Right now, they were stuck on some gods-forsaken backwater planet, waiting for the customs officer to get off its multiple butts and let them load their cargo. He had already greased its palms with Sirian Vodkatini and ten packets of Wrigley’s Spearmint Gum (which was a hallucinogenic aphrodisiac for them), but apparently it wasn’t enough. He had been metagoogling the Ultranet for some clues on what else it would take, when this little argument broke out.
“Look, guys, it’s not our fault the wrap drive didn’t work near that black hole,” he said. “Stupid Galactic Positioning System didn’t tell us to divert around it. They’re always forgetting to send out updates.”

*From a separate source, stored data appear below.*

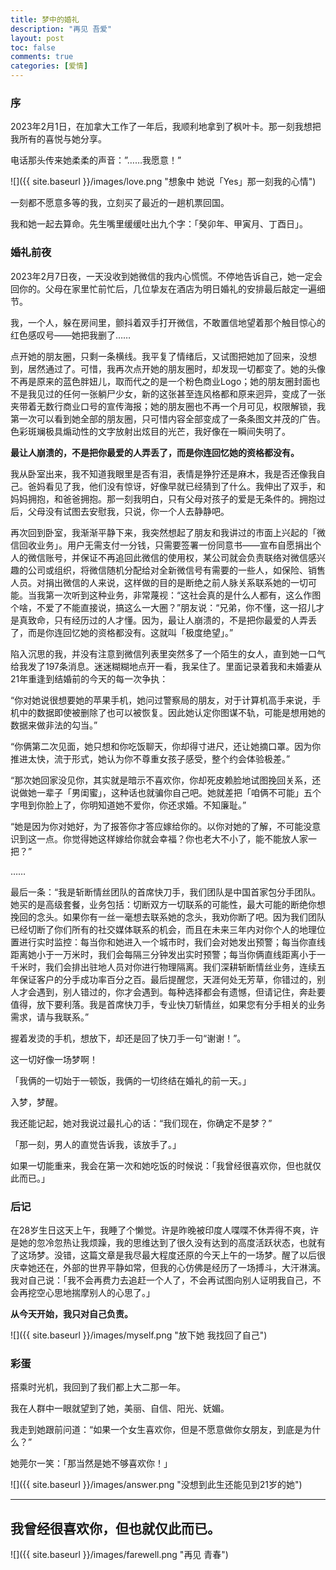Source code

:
 ```yaml
---
title: 梦中的婚礼
description: "再见 吾爱"
layout: post
toc: false
comments: true
categories: [爱情]
---
```


### 序

2023年2月1日，在加拿大工作了一年后，我顺利地拿到了枫叶卡。那一刻我想把我所有的喜悦与她分享。

电话那头传来她柔柔的声音：”……我愿意！”

![]({{ site.baseurl }}/images/love.png "想象中 她说「Yes」那一刻我的心情")

一刻都不愿意多等的我，立刻买了最近的一趟机票回国。

我和她一起去算命。先生嘴里缓缓吐出九个字：「癸卯年、甲寅月、丁酉日」。



### 婚礼前夜

2023年2月7日夜，一天没收到她微信的我内心慌慌。不停地告诉自己，她一定会回你的。父母在家里忙前忙后，几位挚友在酒店为明日婚礼的安排最后敲定一遍细节。

我，一个人，躲在房间里，颤抖着双手打开微信，不敢置信地望着那个触目惊心的红色感叹号——她把我删了……

点开她的朋友圈，只剩一条横线。我平复了情绪后，又试图把她加了回来，没想到，居然通过了。可惜，我再次点开她的朋友圈时，却发现一切都变了。她的头像不再是原来的蓝色胖妞儿，取而代之的是一个粉色商业Logo；她的朋友圈封面也不是我见过的任何一张躺尸少女，新的这张甚至连风格都和原来迥异，变成了一张夹带着无数行商业口号的宣传海报；她的朋友圈也不再一个月可见，权限解锁，我第一次可以看到她全部的朋友圈，只可惜内容全部变成了一条条图文并茂的广告。色彩斑斓极具煽动性的文字放射出炫目的光芒，我好像在一瞬间失明了。

**最让人崩溃的，不是把你最爱的人弄丢了，而是你连回忆她的资格都没有。**

我从卧室出来，我不知道我眼里是否有泪，表情是狰狞还是麻木，我是否还像我自己。爸妈看见了我，他们没有惊讶，好像早就已经猜到了什么。我伸出了双手，和妈妈拥抱，和爸爸拥抱。那一刻我明白，只有父母对孩子的爱是无条件的。拥抱过后，父母没有试图去安慰我，只说，你一个人去静静吧。

再次回到卧室，我渐渐平静下来，我突然想起了朋友和我讲过的市面上兴起的「微信回收业务」。用户无需支付一分钱，只需要签署一份同意书——宣布自愿捐出个人的微信账号，并保证不再追回此微信的使用权，某公司就会负责联络对微信感兴趣的公司或组织，将微信随机分配给对全新微信号有需要的一些人，如保险、销售人员。对捐出微信的人来说，这样做的目的是断绝之前人脉关系联系她的一切可能。当我第一次听到这种业务，非常蔑视：“这社会真的是什么人都有，这么作图个啥，不爱了不能直接说，搞这么一大圈？”朋友说：“兄弟，你不懂，这一招儿才是真致命，只有经历过的人才懂。因为，最让人崩溃的，不是把你最爱的人弄丢了，而是你连回忆她的资格都没有。这就叫「极度绝望」。”

陷入沉思的我，并没有注意到微信列表里突然多了一个陌生的女人，直到她一口气给我发了197条消息。迷迷糊糊地点开一看，我呆住了。里面记录着我和未婚妻从21年重逢到结婚前的今天的每一次争执：

“你对她说很想要她的苹果手机，她问过警察局的朋友，对于计算机高手来说，手机中的数据即使被删除了也可以被恢复。因此她认定你图谋不轨，可能是想用她的数据来做非法的勾当。”

“你俩第二次见面，她只想和你吃饭聊天，你却得寸进尺，还让她摘口罩。因为你推进太快，流于形式，她认为你不尊重女孩子感受，整个约会体验极差。”

“那次她回家没见你，其实就是暗示不喜欢你，你却死皮赖脸地试图挽回关系，还说做她一辈子「男闺蜜」，这种话也就骗你自己吧。她就差把「咱俩不可能」五个字甩到你脸上了，你明知道她不爱你，你还求婚。不知廉耻。”

“她是因为你对她好，为了报答你才答应嫁给你的。以你对她的了解，不可能没意识到这一点。你觉得她这样嫁给你就会幸福？你也老大不小了，能不能放人家一把？”

……

最后一条：“我是斩断情丝团队的首席快刀手，我们团队是中国首家包分手团队。她买的是高级套餐，业务包括：切断双方一切联系的可能性，最大可能的断绝你想挽回的念头。如果你有一丝一毫想去联系她的念头，我劝你断了吧。因为我们团队已经切断了你们所有的社交媒体联系的机会，而且在未来三年内对你个人的地理位置进行实时监控：每当你和她进入一个城市时，我们会对她发出预警；每当你直线距离她小于一万米时，我们会每隔三分钟发出实时预警；每当你俩直线距离小于一千米时，我们会排出驻地人员对你进行物理隔离。我们深耕斩断情丝业务，连续五年保证客户的分手成功率百分之百。最后提醒您，天涯何处无芳草，你错过的，别人才会遇到，别人错过的，你才会遇到。每种选择都会有遗憾，但请记住，奔赴要值得，放下要利落。我是首席快刀手，专业快刀斩情丝，如果您有分手相关的业务需求，请与我联系。”

握着发烫的手机，想放下，却还是回了快刀手一句“谢谢！”。

这一切好像一场梦啊！

「我俩的一切始于一顿饭，我俩的一切终结在婚礼的前一天。」

入梦，梦醒。

我还能记起，她对我说过最扎心的话：“我们现在，你确定不是梦？”

「那一刻，男人的直觉告诉我，该放手了。」

如果一切能重来，我会在第一次和她吃饭的时候说：「我曾经很喜欢你，但也就仅此而已。」



### 后记

在28岁生日这天上午，我睡了个懒觉。许是昨晚被印度人喋喋不休弄得不爽，许是她的忽冷忽热让我烦躁，我的思维达到了很久没有达到的高度活跃状态，也就有了这场梦。没错，这篇文章是我尽最大程度还原的今天上午的一场梦。醒了以后很庆幸她还在，外部的世界平静如常，但我的心仿佛是经历了一场搏斗，大汗淋漓。我对自己说：「我不会再费力去追赶一个人了，不会再试图向别人证明我自己，不会再挖空心思地揣摩别人的心思了。」

**从今天开始，我只对自己负责。**

![]({{ site.baseurl }}/images/myself.png "放下她 我找回了自己")



### 彩蛋

搭乘时光机，我回到了我们都上大二那一年。

我在人群中一眼就望到了她，美丽、自信、阳光、妩媚。

我走到她跟前问道：“如果一个女生喜欢你，但是不愿意做你女朋友，到底是为什么？”

她莞尔一笑：「那当然是她不够喜欢你！」

![]({{ site.baseurl }}/images/answer.png "没想到此生还能见到21岁的她")



------



## 我曾经很喜欢你，但也就仅此而已。



![]({{ site.baseurl }}/images/farewell.png "再见 青春")
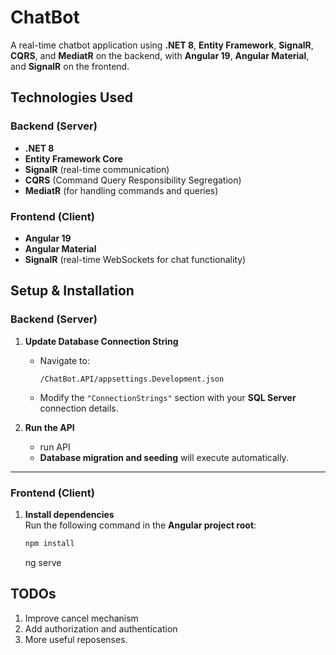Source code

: # ChatBot

A real-time chatbot application using **.NET 8**, **Entity Framework**, **SignalR**, **CQRS**, and **MediatR** on the backend, with **Angular 19**, **Angular Material**, and **SignalR** on the frontend.

## Technologies Used

### **Backend (Server)**
- **.NET 8**
- **Entity Framework Core**
- **SignalR** (real-time communication)
- **CQRS** (Command Query Responsibility Segregation)
- **MediatR** (for handling commands and queries)

### **Frontend (Client)**
- **Angular 19**
- **Angular Material**
- **SignalR** (real-time WebSockets for chat functionality)

## Setup & Installation

### **Backend (Server)**
1. **Update Database Connection String**  
   - Navigate to:  
     ```
     /ChatBot.API/appsettings.Development.json
     ```
   - Modify the `"ConnectionStrings"` section with your **SQL Server** connection details.

2. **Run the API**  
   - run API
   - **Database migration and seeding** will execute automatically.

---

### **Frontend (Client)**
1. **Install dependencies**  
   Run the following command in the **Angular project root**:
   ```sh
   npm install
   ```
   ng serve

## TODOs
1. Improve cancel mechanism
2. Add authorization and authentication
3. More useful reposenses.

He stopped as a thought crossed his mind. Turning to his science officer, he continued.
“You did remember to order the GPS update, didn’t you?”
First Office Spork nodded.
“Yes, Sir. It took a while for it to arrive, because they sent it to Alderaan, and not Aldebaran. But I was able to install it before we left.”

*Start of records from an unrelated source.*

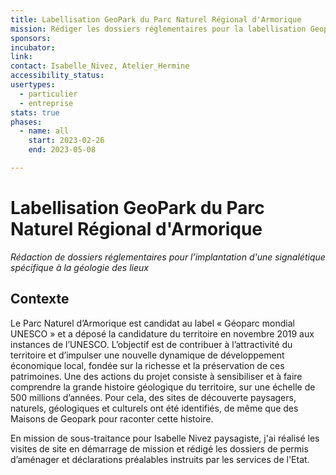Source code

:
```yaml
---
title: Labellisation GeoPark du Parc Naturel Régional d'Armorique
mission: Rédiger les dossiers réglementaires pour la labellisation Geopark du Parc Naturel Régional d'Armorique
sponsors:
incubator:
link:
contact: Isabelle_Nivez, Atelier_Hermine
accessibility_status:
usertypes:
  - particulier
  - entreprise
stats: true
phases:
  - name: all
    start: 2023-02-26
    end: 2023-05-08

---
```

# Labellisation GeoPark du Parc Naturel Régional d'Armorique
_Rédaction de dossiers réglementaires pour l’implantation d'une signalétique spécifique à la géologie des lieux_

## Contexte 

Le Parc Naturel d’Armorique est candidat au label « Géoparc mondial UNESCO » et a déposé la candidature du territoire en novembre 2019 aux instances de l’UNESCO. L’objectif est de contribuer à l’attractivité du territoire et d’impulser une nouvelle dynamique de développement économique local, fondée sur la richesse et la préservation de ces patrimoines.
Une des actions du projet consiste à sensibiliser et à faire comprendre la grande histoire géologique du territoire, sur une échelle de 500 millions d’années. Pour cela, des sites de découverte paysagers, naturels, géologiques et culturels ont été identifiés, de même que des Maisons de Geopark pour raconter cette histoire.

En mission de sous-traitance pour Isabelle Nivez paysagiste, j'ai réalisé les visites de site en démarrage de mission et rédigé les dossiers de permis d’aménager et déclarations préalables instruits par les services de l'Etat.
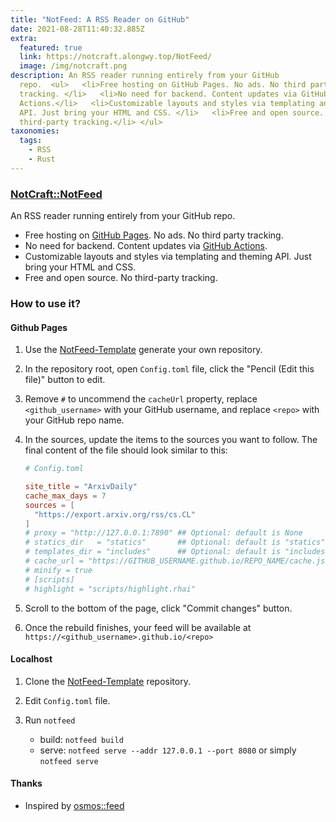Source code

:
 ```yaml
---
title: "NotFeed: A RSS Reader on GitHub"
date: 2021-08-28T11:40:32.885Z
extra:
  featured: true
  link: https://notcraft.alongwy.top/NotFeed/
  image: /img/notcraft.png
description: An RSS reader running entirely from your GitHub
  repo.  <ul>   <li>Free hosting on GitHub Pages. No ads. No third party
  tracking. </li>   <li>No need for backend. Content updates via GitHub
  Actions.</li>   <li>Customizable layouts and styles via templating and theming
  API. Just bring your HTML and CSS. </li>   <li>Free and open source. No
  third-party tracking.</li> </ul>
taxonomies:
  tags:
    - RSS
    - Rust
---
```

### [NotCraft::NotFeed](https://notcraft.alongwy.top/NotFeed/)

An RSS reader running entirely from your GitHub repo.

* Free hosting on [GitHub Pages](https://pages.github.com/). No ads. No third party tracking.
* No need for backend. Content updates via [GitHub Actions](https://github.com/features/actions).
* Customizable layouts and styles via templating and theming API. Just bring your HTML and CSS.
* Free and open source. No third-party tracking.

### How to use it?

#### Github Pages

1. Use the [NotFeed-Template](https://github.com/NotCraft/NotFeed-Template) generate your own repository.
2. In the repository root, open `Config.toml` file, click the "Pencil (Edit this file)" button to edit.
3. Remove `#` to uncommend the `cacheUrl` property, replace `<github_username>` with your GitHub username, and
   replace `<repo>` with your GitHub repo name.
4. In the sources, update the items to the sources you want to follow. The final content of the file should look similar
   to this:

    ```toml
    # Config.toml

    site_title = "ArxivDaily"
    cache_max_days = 7
    sources = [
      "https://export.arxiv.org/rss/cs.CL"
    ]
    # proxy = "http://127.0.0.1:7890" ## Optional: default is None
    # statics_dir   = "statics"       ## Optional: default is "statics"
    # templates_dir = "includes"      ## Optional: default is "includes"
    # cache_url = "https://GITHUB_USERNAME.github.io/REPO_NAME/cache.json"
    # minify = true
    # [scripts]
    # highlight = "scripts/highlight.rhai"
    ```
5. Scroll to the bottom of the page, click "Commit changes" button.
6. Once the rebuild finishes, your feed will be available at `https://<github_username>.github.io/<repo>`

#### Localhost

1. Clone the [NotFeed-Template](https://github.com/NotCraft/NotFeed-Template) repository.
2. Edit `Config.toml` file.
3. Run `notfeed`

   * build: `notfeed build`
   * serve: `notfeed serve --addr 127.0.0.1 --port 8080` or simply `notfeed serve`

#### Thanks

* Inspired by [osmos::feed](https://github.com/osmoscraft/osmosfeed)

He punched a couple of keys on his control panel, and the copyright information appeared on the main screen.
“As you can see, Captain, it is less than half a stardate old.”
“Chust a minute, Sirr” Ensign Kickoff looked up from the map he was trying to refold unsuccessfully. “Vhat’s zat symbol in ze bottom rright corrnerr?”

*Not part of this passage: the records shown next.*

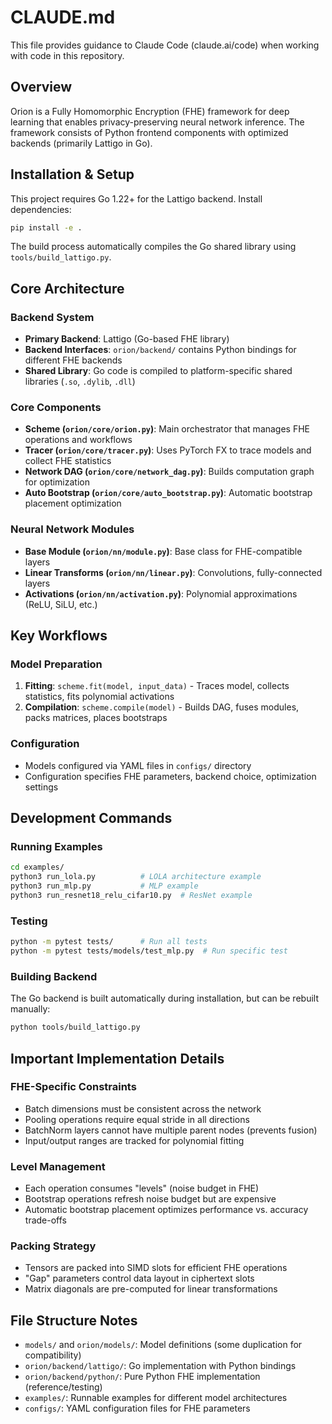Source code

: # CLAUDE.md

This file provides guidance to Claude Code (claude.ai/code) when working with code in this repository.

## Overview

Orion is a Fully Homomorphic Encryption (FHE) framework for deep learning that enables privacy-preserving neural network inference. The framework consists of Python frontend components with optimized backends (primarily Lattigo in Go).

## Installation & Setup

This project requires Go 1.22+ for the Lattigo backend. Install dependencies:
```bash
pip install -e .
```

The build process automatically compiles the Go shared library using `tools/build_lattigo.py`.

## Core Architecture

### Backend System
- **Primary Backend**: Lattigo (Go-based FHE library)
- **Backend Interfaces**: `orion/backend/` contains Python bindings for different FHE backends
- **Shared Library**: Go code is compiled to platform-specific shared libraries (`.so`, `.dylib`, `.dll`)

### Core Components
- **Scheme (`orion/core/orion.py`)**: Main orchestrator that manages FHE operations and workflows
- **Tracer (`orion/core/tracer.py`)**: Uses PyTorch FX to trace models and collect FHE statistics  
- **Network DAG (`orion/core/network_dag.py`)**: Builds computation graph for optimization
- **Auto Bootstrap (`orion/core/auto_bootstrap.py`)**: Automatic bootstrap placement optimization

### Neural Network Modules
- **Base Module (`orion/nn/module.py`)**: Base class for FHE-compatible layers
- **Linear Transforms (`orion/nn/linear.py`)**: Convolutions, fully-connected layers
- **Activations (`orion/nn/activation.py`)**: Polynomial approximations (ReLU, SiLU, etc.)

## Key Workflows

### Model Preparation
1. **Fitting**: `scheme.fit(model, input_data)` - Traces model, collects statistics, fits polynomial activations
2. **Compilation**: `scheme.compile(model)` - Builds DAG, fuses modules, packs matrices, places bootstraps

### Configuration
- Models configured via YAML files in `configs/` directory
- Configuration specifies FHE parameters, backend choice, optimization settings

## Development Commands

### Running Examples
```bash
cd examples/
python3 run_lola.py          # LOLA architecture example
python3 run_mlp.py           # MLP example  
python3 run_resnet18_relu_cifar10.py  # ResNet example
```

### Testing
```bash
python -m pytest tests/      # Run all tests
python -m pytest tests/models/test_mlp.py  # Run specific test
```

### Building Backend
The Go backend is built automatically during installation, but can be rebuilt manually:
```bash
python tools/build_lattigo.py
```

## Important Implementation Details

### FHE-Specific Constraints
- Batch dimensions must be consistent across the network
- Pooling operations require equal stride in all directions  
- BatchNorm layers cannot have multiple parent nodes (prevents fusion)
- Input/output ranges are tracked for polynomial fitting

### Level Management
- Each operation consumes "levels" (noise budget in FHE)
- Bootstrap operations refresh noise budget but are expensive
- Automatic bootstrap placement optimizes performance vs. accuracy trade-offs

### Packing Strategy  
- Tensors are packed into SIMD slots for efficient FHE operations
- "Gap" parameters control data layout in ciphertext slots
- Matrix diagonals are pre-computed for linear transformations

## File Structure Notes

- `models/` and `orion/models/`: Model definitions (some duplication for compatibility)
- `orion/backend/lattigo/`: Go implementation with Python bindings
- `orion/backend/python/`: Pure Python FHE implementation (reference/testing)
- `examples/`: Runnable examples for different model architectures
- `configs/`: YAML configuration files for FHE parameters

Crickit squinted as he looked at the cracked glass.
“Damnation, they sent us the beta version again. No wonder it didn’t show that the black hole had wandered into Frienderation space. Lieutenant O’Hula, I want you to report it to the authorities at once.”
“I can try,” she muttered.
“What was that?”
“I said, “I’m on it”, Sir.” She began twiddling the dials, switching from FM to AM when she couldn’t find anything. “I can’t get through, Sir. There’s some sort of interference coming from that building over there.” She pointed out of the window.
Crickit put his head in his hands.
“Lieutenant, that ‘building over there’ is the customs shed. They probably want to talk to us and tell us that there’s another delay. Put them on the main screen.”
“Ah, Captain Crickit,” the tall pile of pink and green tinsel on the screen said. “You may load with immediate effect. This is good stuff… gurgle… blick… wordleflop… grool.”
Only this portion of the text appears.